3.5.3 Sistema interamericano

A história do Continente americano denuncia o horror das guerras empreendidas pelo colonizador, que dizimou populações indígenas inteiras, saqueou suas riquezas – a prata e ouro preponderantemente – e trouxe doenças e epidemias, deixando como herança uma sociedade escravocrata, tão bem retratada por Gilberto Freire em “Casa Grande e Senzala”, e, especificamente no caso do Brasil, uma elite cuja mentalidade ainda pertence ao colonizador.

As desigualdades sociais sempre fizeram emergir movimentos de libertação, que, no entanto, foram imediatamente reprimidos pelos “donos do poder”, sacrificando- se a democracia. As sociedades ainda hoje sofrem com essa estranha realidade.

O Estado nos países latino-americanos, sobretudo, só se fez presente na vida das populações mais carentes para reprimir e impor rígidos Códigos de conduta.

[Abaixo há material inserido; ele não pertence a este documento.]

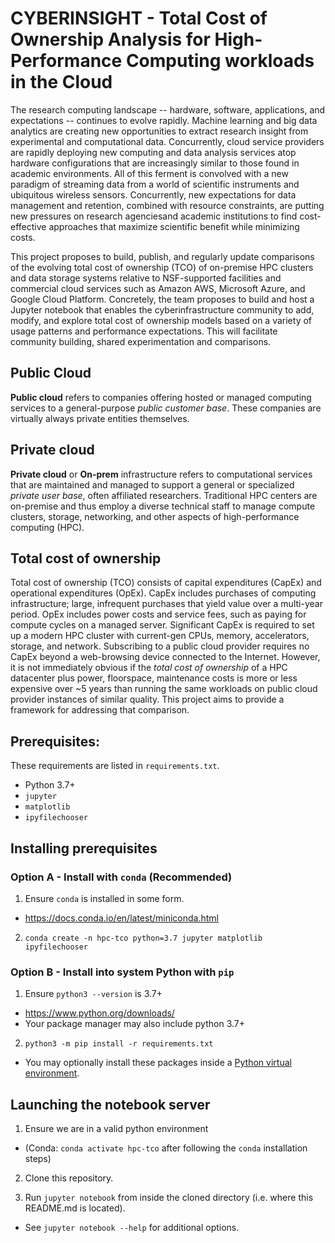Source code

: # CYBERINSIGHT - Total Cost of Ownership Analysis for High-Performance Computing workloads in the Cloud

The research computing landscape -- hardware, software, applications, and expectations -- continues to evolve rapidly. Machine learning and big data analytics are creating new opportunities to extract research insight from experimental and computational data. Concurrently, cloud service providers are rapidly deploying new computing and data analysis services atop hardware configurations that are increasingly similar to those found in academic environments. All of this ferment is convolved with a new paradigm of streaming data from a world of scientific instruments and ubiquitous wireless sensors. Concurrently, new expectations for data management and retention, combined with resource constraints, are putting new pressures on research agenciesand academic institutions to find cost-effective approaches that maximize scientific benefit while minimizing costs.

This project proposes to build, publish, and regularly update comparisons of the evolving total cost of ownership (TCO) of on-premise HPC clusters and data storage systems relative to NSF-supported facilities and commercial cloud services such as Amazon AWS, Microsoft Azure, and Google Cloud Platform. Concretely, the team proposes to build and host a Jupyter notebook that enables the cyberinfrastructure community to add, modify, and explore total cost of ownership models based on a variety of usage patterns and performance expectations. This will facilitate community building, shared experimentation and comparisons.

## Public Cloud

**Public cloud** refers to companies offering hosted or managed computing services to a general-purpose *public customer base*. These companies are virtually always private entities themselves.

## Private cloud

**Private cloud** or **On-prem** infrastructure refers to computational services that are maintained and managed to support a general or specialized *private user base*, often affiliated researchers. Traditional HPC centers are on-premise and thus employ a diverse technical staff to manage compute clusters, storage, networking, and other aspects of high-performance computing (HPC).

## Total cost of ownership

Total cost of ownership (TCO) consists of capital expenditures (CapEx) and operational expenditures (OpEx). CapEx includes purchases of computing infrastructure; large, infrequent purchases that yield value over a multi-year period. OpEx includes power costs and service fees, such as paying for compute cycles on a managed server. Significant CapEx is required to set up a modern HPC cluster with current-gen CPUs, memory, accelerators, storage, and network. Subscribing to a public cloud provider requires no CapEx beyond a web-browsing device connected to the Internet. However, it is not immediately obvious if the *total cost of ownership* of a HPC datacenter plus power, floorspace, maintenance costs is more or less expensive over ~5 years than running the same workloads on public cloud provider instances of similar quality. This project aims to provide a framework for addressing that comparison.

## Prerequisites:

These requirements are listed in `requirements.txt`.

* Python 3.7+
* `jupyter`
* `matplotlib`
* `ipyfilechooser`

## Installing prerequisites

### Option A - Install with `conda` (Recommended)

1. Ensure `conda` is installed in some form.
  * https://docs.conda.io/en/latest/miniconda.html

2. `conda create -n hpc-tco python=3.7 jupyter matplotlib ipyfilechooser`


### Option B - Install into system Python with `pip`

1. Ensure `python3 --version` is 3.7+
  * https://www.python.org/downloads/
  * Your package manager may also include python 3.7+

2. `python3 -m pip install -r requirements.txt`
  * You may optionally install these packages inside a [Python virtual environment](https://docs.python.org/3/tutorial/venv.html).


## Launching the notebook server

1. Ensure we are in a valid python environment 
  * (Conda: `conda activate hpc-tco` after following the `conda` installation steps)

2. Clone this repository. 

3. Run `jupyter notebook` from inside the cloned directory (i.e. where this README.md is located).
  * See `jupyter notebook --help` for additional options.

Com elevados índices de desigualdade, exclusão social e um histórico de interrupções sucessivas do processo democrático, a região também tem demonstrado uma alta tolerância à impunidade e à violência.

Para muitos, o maior desafio dos latino-americanos é consolidar o regime democrático, de forma que se respeitem os direitos humanos civis, políticos, econômicos, sociais e culturais. Entretanto, sabe-se que para se vencer tal desafio a presença do Estado deve ser marcada por clara e inequívoca opção pelo desenvolvimento econômico voltado à inclusão social, ao respeito à natureza e ao aproveitamento das riquezas naturais, com alto investimento em pesquisa científica à procura de alternativas energéticas, a fim de se estabelecer uma nova relação de poder Norte/Sul e, assim, consagrar a independência regional em sua plenitude. Por tais

características é que a Declaração de Direitos Humanos de Viena de 1993, ao conjugar de maneira indissociável democracia, direitos humanos e desenvolvimento, também representa para a região uma espécie de Carta Náutica.

A Carta da Organização dos Estados Americanos (OEA) foi aprovada na Conferência de Bogotá em 30 de abril de 1948, porém só em 1951 entrou em vigor. Aberta a todos os Estados americanos, a Carta faz pouca menção aos direitos humanos, apesar de seu art. 5°, alínea j, afirmar que “os Estados americanos proclamam os direitos fundamentais da pessoa humana sem fazer distinção de raça, racionalidade, credo ou sexo”.

Só em fevereiro de 1967, aproximadamente dezesseis anos mais tarde, por ocasião da III Conferência Interamericana Extraordinária, foi instituída a Comissão Interamericana de Direitos Humanos, guindada à condição de órgão consultivo da OEA e com o fim de assegurar o respeito aos direitos humanos na região. Dois anos depois, em São José, Costa Rica, foi assinada a Convenção Americana de Direitos Humanos, entrando em vigor em 1978 e sendo mais conhecida como Pacto de San José da Costa Rica, considerado o principal instrumento do sistema interamericano.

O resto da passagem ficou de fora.